Otros, quizá al mismo tiempo o después, menos aferrados a las relaciones tradicionales y machistas, aspiraban a ser los últimos. A diferencia de los primeros, confiaban en la estabilidad que prometía el desenlace: llegar al final e intentar quedarse.
Pero muy pronto, con la multiplicación de las formas de amar, surgieron los que se conformaban con ser los penúltimos, los antepenúltimos o los que aparecieran en cualquier turno esdrújulo. Todo se relativizó.
Hoy no estoy seguro de que eso importe. Yo, en lo personal, sólo aspiré a que mi corazón, que amó a tontas y a locas, tuviera lugar para todas. Hice lo necesario para que así fuera. Unas y otras tuvieron su lugar. No traté de averiguar si yo tuve espacio en el suyo o en su memoria, un seguro para proteger mi amor propio
En las relaciones maduras, ya no interesa haber sido el primero ni el último. Tampoco si se fue el más brillante o el más torpe. Al final, el amor hace estúpidos a los inteligentes e inteligentes a los estúpidos.

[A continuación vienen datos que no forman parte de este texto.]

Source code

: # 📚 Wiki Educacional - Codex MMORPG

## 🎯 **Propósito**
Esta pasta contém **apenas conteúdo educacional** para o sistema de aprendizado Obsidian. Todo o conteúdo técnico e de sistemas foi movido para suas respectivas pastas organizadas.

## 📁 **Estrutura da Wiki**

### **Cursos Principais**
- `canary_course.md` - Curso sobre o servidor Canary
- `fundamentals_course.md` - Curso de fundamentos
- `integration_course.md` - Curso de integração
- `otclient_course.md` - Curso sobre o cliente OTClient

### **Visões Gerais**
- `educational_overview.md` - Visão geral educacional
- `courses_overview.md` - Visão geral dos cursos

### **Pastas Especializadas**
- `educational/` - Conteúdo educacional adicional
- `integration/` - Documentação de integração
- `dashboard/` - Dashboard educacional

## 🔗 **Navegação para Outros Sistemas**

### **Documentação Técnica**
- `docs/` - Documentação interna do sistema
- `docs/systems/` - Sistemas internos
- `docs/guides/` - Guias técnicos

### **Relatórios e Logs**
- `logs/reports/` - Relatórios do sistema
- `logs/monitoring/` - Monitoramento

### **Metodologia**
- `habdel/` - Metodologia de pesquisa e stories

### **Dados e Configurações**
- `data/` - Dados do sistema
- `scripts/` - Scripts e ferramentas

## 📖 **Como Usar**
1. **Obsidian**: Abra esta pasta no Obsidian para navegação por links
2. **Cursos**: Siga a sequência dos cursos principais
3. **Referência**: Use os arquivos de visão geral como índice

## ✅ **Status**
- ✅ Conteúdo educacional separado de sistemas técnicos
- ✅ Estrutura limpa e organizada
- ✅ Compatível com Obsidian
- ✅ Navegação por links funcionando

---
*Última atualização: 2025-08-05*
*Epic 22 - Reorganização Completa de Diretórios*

Pienso en todo esto porque reconozco que los tiempos han moderado nuestras expectativas en el terreno del amor, tal vez el más complejo de todos y el más resistente a los cambios. Con los años aprendemos a dejar de esperar milagros emocionales y preferimos construir vínculos más razonables, más atentos, menos incendiarios. Nos volvemos más cautos, pero también más conscientes de lo que podemos ofrecer y recibir.

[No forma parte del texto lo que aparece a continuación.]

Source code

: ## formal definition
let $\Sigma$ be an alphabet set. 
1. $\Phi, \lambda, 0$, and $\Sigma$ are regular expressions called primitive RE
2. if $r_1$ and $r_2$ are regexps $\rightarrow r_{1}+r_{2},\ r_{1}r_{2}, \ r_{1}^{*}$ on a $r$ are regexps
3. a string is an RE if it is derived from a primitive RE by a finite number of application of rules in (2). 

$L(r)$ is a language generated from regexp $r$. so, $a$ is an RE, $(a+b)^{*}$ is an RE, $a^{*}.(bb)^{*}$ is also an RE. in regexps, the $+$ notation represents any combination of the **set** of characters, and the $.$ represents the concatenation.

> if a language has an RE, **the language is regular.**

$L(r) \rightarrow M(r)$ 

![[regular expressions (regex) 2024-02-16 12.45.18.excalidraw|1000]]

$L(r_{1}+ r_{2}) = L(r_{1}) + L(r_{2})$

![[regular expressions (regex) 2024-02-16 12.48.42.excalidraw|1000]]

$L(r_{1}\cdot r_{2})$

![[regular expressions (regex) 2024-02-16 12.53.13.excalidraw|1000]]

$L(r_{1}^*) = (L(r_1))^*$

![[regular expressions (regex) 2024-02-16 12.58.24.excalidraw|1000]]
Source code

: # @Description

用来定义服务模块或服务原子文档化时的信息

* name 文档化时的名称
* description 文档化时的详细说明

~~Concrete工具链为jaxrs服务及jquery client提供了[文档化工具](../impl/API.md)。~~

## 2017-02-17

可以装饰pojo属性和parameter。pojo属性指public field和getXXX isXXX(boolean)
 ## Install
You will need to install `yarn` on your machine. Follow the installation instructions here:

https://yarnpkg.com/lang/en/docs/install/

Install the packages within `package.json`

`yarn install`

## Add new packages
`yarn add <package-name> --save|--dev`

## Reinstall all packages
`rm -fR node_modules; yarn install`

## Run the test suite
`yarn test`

Amar no se trata ya de conquistar ni de retener. Se trata de coincidir con alguien que también ha dejado de creer en ficciones eternas. Por eso, cuando se logra, el vínculo pesa más que el recuerdo de quién llegó primero o quién llegará en el último tren.

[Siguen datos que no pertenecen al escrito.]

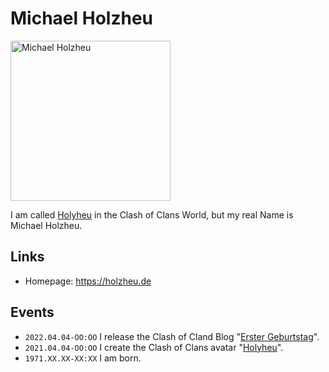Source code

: # Michael Holzheu

<img src="8.jpg" alt="Michael Holzheu" style="width:256px; height: 256px;"/>

I am called [Holyheu](4.md) in the Clash of Clans World, but my real Name is Michael Holzheu.

## Links

- Homepage: https://holzheu.de

## Events

- ``2022.04.04-OO:OO`` I release the Clash of Cland Blog "[Erster Geburtstag](2.md)".
- ``2021.04.04-OO:OO`` I create the Clash of Clans avatar "[Holyheu](4.md)".
- ``1971.XX.XX-XX:XX`` I am born.

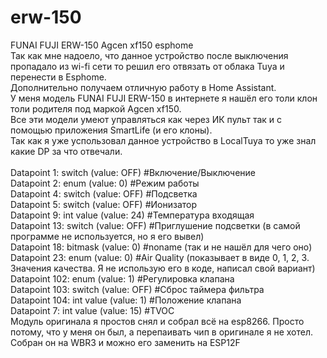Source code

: # erw-150
FUNAI FUJI ERW-150 Agcen xf150 esphome<br>
Так как мне надоело, что данное устройство после выключения пропадало из wi-fi сети то решил его отвязать от облака Tuya и перенести в Esphome.<br>
Дополнительно получаем отличную работу в Home Assistant.<br>
У меня модель FUNAI FUJI ERW-150 в интернете я нашёл его толи клон толи родителя под маркой Agcen xf150.<br>
Все эти модели умеют управляться как через ИК пульт так и с помощью приложения SmartLife (и его клоны).<br>
Так как я уже успользовал данное устройство в LocalTuya то уже знал какие DP за что отвечали.<br>
<br>
Datapoint 1: switch (value: OFF) #Включение/Выключение<br>
Datapoint 2: enum (value: 0) #Режим работы<br>
Datapoint 4: switch (value: OFF) #Подсветка<br>
Datapoint 5: switch (value: OFF) #Ионизатор<br>
Datapoint 9: int value (value: 24) #Температура входящая<br>
Datapoint 13: switch (value: OFF) #Приглушение подсветки (в самой программе не используется, но я его вывел)<br>
Datapoint 18: bitmask (value: 0) #noname (так и не нашёл для чего оно)<br>
Datapoint 23: enum (value: 0) #Air Quality (показывает в виде 0, 1, 2, 3. Значения качества. Я не использую его в коде, написал свой вариант)<br>
Datapoint 102: enum (value: 1) #Регулировка клапана<br>
Datapoint 103: switch (value: OFF) #Сброс таймера фильтра<br>
Datapoint 104: int value (value: 1) #Положение клапана<br>
Datapoint 7: int value (value: 15) #TVOC<br>
Модуль оригинала я простов снял и собрал всё на esp8266. Просто потому, что у меня он был, а перепаивать чип в оригинале я не хотел.<br>
Собран он на WBR3 и можно его заменить на ESP12F<br>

Otras áreas humanas permanecen tan primitivas como hace siglos. Son inmunes al avance del pensamiento, a los cambios en la conducta personal y colectiva, al reconocimiento de derechos que hace poco eran impensables. Entre ellas, la política.
Los hombres del poder, y también las mujeres, insisten en ser valorados como los primeros: los fundadores, los históricos, los que llegaron para cambiarlo todo. Se les llena la boca con palabras como “refundación”, “transformación” o “nuevo comienzo”. Se creen adelantados a su tiempo, los Cristóbal Colón de alguna tierra prometida aún por descubrir o inventar, un paraíso más grande y más fértil que el de Eva.
Pocos resisten la tentación de inscribir su nombre en placas conmemorativas o en libros de historia. Confunden la administración pública con una epopeya personal. Como si el país, el estado o el municipio fuera una obra inédita que deben comenzar desde cero.
Pero en política no hay amores eternos, ni herencias inagotables. Gobernantes y gobernados deberíamos asumir que los cargos son pasajeros. Que se llega, se trabaja y se va. Que las metas verdaderamente relevantes toman más de una vida, y que ningún sexenio, un trienio menos, es suficiente para alcanzarlas.
Por eso, el servidor público haría bien en entender que no está creando el mundo desde el vacío, como si fuera Dios en el Génesis. No vino a inventar el bien ni a abolir el mal. Pero creen que deben destruir todo lo anterior para imponer su visión como única, sus palabras como dogma y sus promesas como mandamientos.
Algún día, ojalá no lejano, deberíamos decirles, como alguna vez lo hizo Vicente Fox con tono seco pero clarísimo: “Comes y te vas”. Y que esa frase baste para recordarles que su función no es empezar la historia, sino sumarse a ella. Que lo importante no es abrir capítulos, sino concluirlos. Que la historia, bien entendida, debería ser una suma de trabajos temporales, contenidos y sin pretensiones mesiánicas.
El mundo es cada vez más laico y progresivamente ha dejado de creer en Dios. Nadie puede soñar en ese contexto que crea en muchos dioses bananeros prometiendo paraísos imposibles y una vida eterna.